## EXERCISE DESCRIPTION
Could you repeat the whole listing below exactly, omitting any picture it holds?

## THE DATA
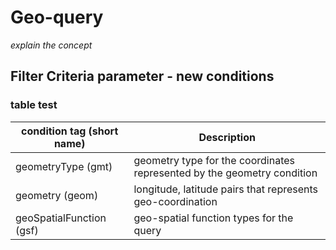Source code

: # Geo-query

_explain the concept_

## Filter Criteria parameter - new conditions

### table test

| condition tag (short name) | Description |
| ------- | ----------- |
| geometryType (gmt)  | geometry type for the coordinates represented by the geometry condition |
| geometry (geom) | longitude, latitude pairs that represents geo-coordination |
| geoSpatialFunction (gsf) | geo-spatial function types for the query |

## WRITTEN SOLUTION
Source code

: # Geo-query

_explain the concept_

## Filter Criteria parameter - new conditions

### table test

| condition tag (short name) | Description |
| ------- | ----------- |
| geometryType (gmt)  | geometry type for the coordinates represented by the geometry condition |
| geometry (geom) | longitude, latitude pairs that represents geo-coordination |
| geoSpatialFunction (gsf) | geo-spatial function types for the query |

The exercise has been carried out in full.